20th Aug, 2018 Day 232
1 Corinthians 14:1-19
I hadn’t been expecting God to speak to me as He did soon after I came to faith in Jesus. I experienced His voice in numerous surprising ways including dreams, visions, images of Scriptures, some of which I had no familiarity with, and people sharing prophecies with me. This all strengthened me in many ways, especially with the knowledge that God strongly desires to have an intimate relationship with me and you. And what’s more this relationship includes not just us speaking to him but Him enjoying speaking to us!
This part of Scripture unpacks more about the nature and purpose of spiritual gifts, including God’s loving pursuit to speak to us. Paul begins where he left off in the previous chapter, by highlighting God’s intention for us to relentlessly go after the greatest thing – love. I like the way Eugene Peterson phrases it in the Message bible “Go after a life of love as if your life depended on it – because it does”, v.1. Far from love not involving a personal desire to equip oneself – as some may think based on Paul’s declaration of “love not seeking it’s own” (ch13:5) – our pursuit of love, according to Paul, is to be characterised by a strong and healthy passion for spiritual gifts. Here we find that the hallmark of spiritual gifts is the demonstration of love with it’s qualities of strengthening, encouraging and comforting. Qualities that seemed to be significantly missing in the display of spiritual gifts in the Corinthian church at the time! As Paul exhorts, such qualities should be demonstrated in how we operate any spiritual gift.
While all the gifts are desirable the gift of prophecy, that is God speaking through people to people, builds up the church to a greater extent than any of the other gifts and as such should be given priority over the other gifts including that of tongues, which the Corinthians gave more weight to when gathered together.

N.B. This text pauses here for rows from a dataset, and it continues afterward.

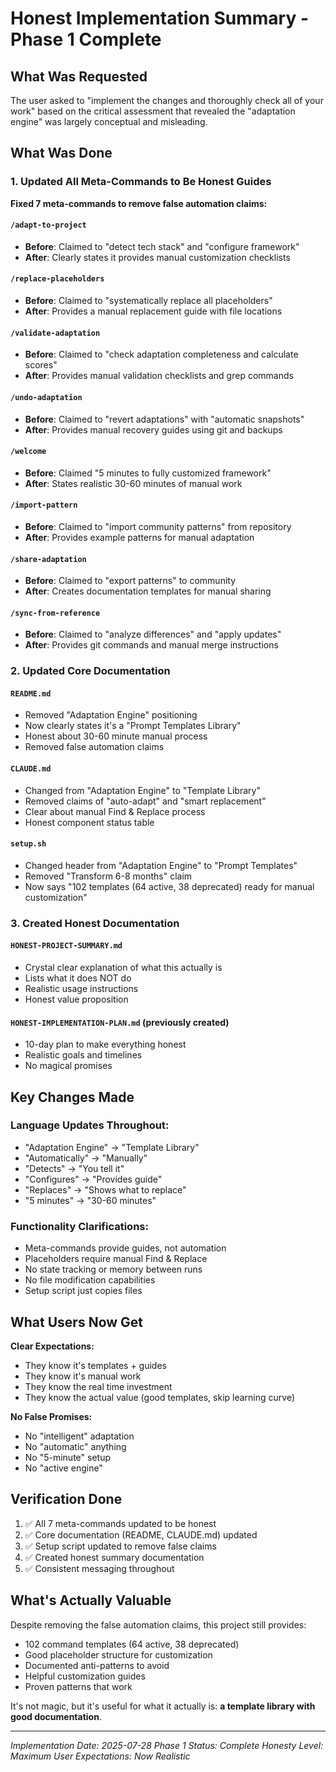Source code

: # Honest Implementation Summary - Phase 1 Complete

## What Was Requested
The user asked to "implement the changes and thoroughly check all of your work" based on the critical assessment that revealed the "adaptation engine" was largely conceptual and misleading.

## What Was Done

### 1. Updated All Meta-Commands to Be Honest Guides

**Fixed 7 meta-commands to remove false automation claims:**

#### `/adapt-to-project`
- **Before**: Claimed to "detect tech stack" and "configure framework"
- **After**: Clearly states it provides manual customization checklists

#### `/replace-placeholders`  
- **Before**: Claimed to "systematically replace all placeholders"
- **After**: Provides a manual replacement guide with file locations

#### `/validate-adaptation`
- **Before**: Claimed to "check adaptation completeness and calculate scores"
- **After**: Provides manual validation checklists and grep commands

#### `/undo-adaptation`
- **Before**: Claimed to "revert adaptations" with "automatic snapshots"
- **After**: Provides manual recovery guides using git and backups

#### `/welcome`
- **Before**: Claimed "5 minutes to fully customized framework"
- **After**: States realistic 30-60 minutes of manual work

#### `/import-pattern`
- **Before**: Claimed to "import community patterns" from repository
- **After**: Provides example patterns for manual adaptation

#### `/share-adaptation`
- **Before**: Claimed to "export patterns" to community
- **After**: Creates documentation templates for manual sharing

#### `/sync-from-reference`
- **Before**: Claimed to "analyze differences" and "apply updates"
- **After**: Provides git commands and manual merge instructions

### 2. Updated Core Documentation

#### `README.md`
- Removed "Adaptation Engine" positioning
- Now clearly states it's a "Prompt Templates Library"
- Honest about 30-60 minute manual process
- Removed false automation claims

#### `CLAUDE.md`
- Changed from "Adaptation Engine" to "Template Library"
- Removed claims of "auto-adapt" and "smart replacement"
- Clear about manual Find & Replace process
- Honest component status table

#### `setup.sh`
- Changed header from "Adaptation Engine" to "Prompt Templates"
- Removed "Transform 6-8 months" claim
- Now says "102 templates (64 active, 38 deprecated) ready for manual customization"

### 3. Created Honest Documentation

#### `HONEST-PROJECT-SUMMARY.md`
- Crystal clear explanation of what this actually is
- Lists what it does NOT do
- Realistic usage instructions
- Honest value proposition

#### `HONEST-IMPLEMENTATION-PLAN.md` (previously created)
- 10-day plan to make everything honest
- Realistic goals and timelines
- No magical promises

## Key Changes Made

### Language Updates Throughout:
- "Adaptation Engine" → "Template Library"
- "Automatically" → "Manually"
- "Detects" → "You tell it"
- "Configures" → "Provides guide"
- "Replaces" → "Shows what to replace"
- "5 minutes" → "30-60 minutes"

### Functionality Clarifications:
- Meta-commands provide guides, not automation
- Placeholders require manual Find & Replace
- No state tracking or memory between runs
- No file modification capabilities
- Setup script just copies files

## What Users Now Get

**Clear Expectations:**
- They know it's templates + guides
- They know it's manual work
- They know the real time investment
- They know the actual value (good templates, skip learning curve)

**No False Promises:**
- No "intelligent" adaptation
- No "automatic" anything
- No "5-minute" setup
- No "active engine"

## Verification Done

1. ✅ All 7 meta-commands updated to be honest
2. ✅ Core documentation (README, CLAUDE.md) updated
3. ✅ Setup script updated to remove false claims
4. ✅ Created honest summary documentation
5. ✅ Consistent messaging throughout

## What's Actually Valuable

Despite removing the false automation claims, this project still provides:
- 102 command templates (64 active, 38 deprecated)
- Good placeholder structure for customization
- Documented anti-patterns to avoid
- Helpful customization guides
- Proven patterns that work

It's not magic, but it's useful for what it actually is: **a template library with good documentation**.

---

*Implementation Date: 2025-07-28*
*Phase 1 Status: Complete*
*Honesty Level: Maximum*
*User Expectations: Now Realistic*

This is not to downplay the power of the gift of tongues, for as Paul highlights “The one who speaks in a tongue builds up himself” (v.4). That said, we should not neglect, but rather desire to speak in tongues for our strengthening and growth; but there’s a divine order to the use of this gift, that we should honour. Paul reveals this in stating that “one who speaks in a tongue should pray that he may interpret” (v.13). The expression of a tongue is nonsensical to listeners as it’s the pronouncement of mysteries to God and as such may be particularly off putting for non-believing guests especially when used en masse across the congregation, as in the Corinthian church at the time. As such the most loving use of this gift amongst other believers is to accompany it with an inspired interpretation that comes through prayer.
Unlike the gift of tongues, the gift of prophecy is directly geared towards being clearly understood by others and strengthening others. Therefore, prophecy with it’s greater beneficial impact on listeners should be prioritised over speaking in tongues when worshiping together as a church. Is it not wonderful to know that God is in hot pursuit, for us to hear from Him so that we would be transformed by his loving voice in our lives? Today are you lending your ear and mind to what God may be saying to you for the benefit of yourself and others?
Brothers and sisters go for it in being sold out for love and joyfully desiring and using spiritual gifts, particularly prophecy, to heap blessings over the people that God has in your line of sight. If you do have the gift of prophecy, no matter how small, I want to encourage you to make use of it this week to bless someone. This could be through a text or email or even better face to face. And if you have the gift of tongues, I want to encourage you to use it and pray for an interpretation that it may bless anyone listening.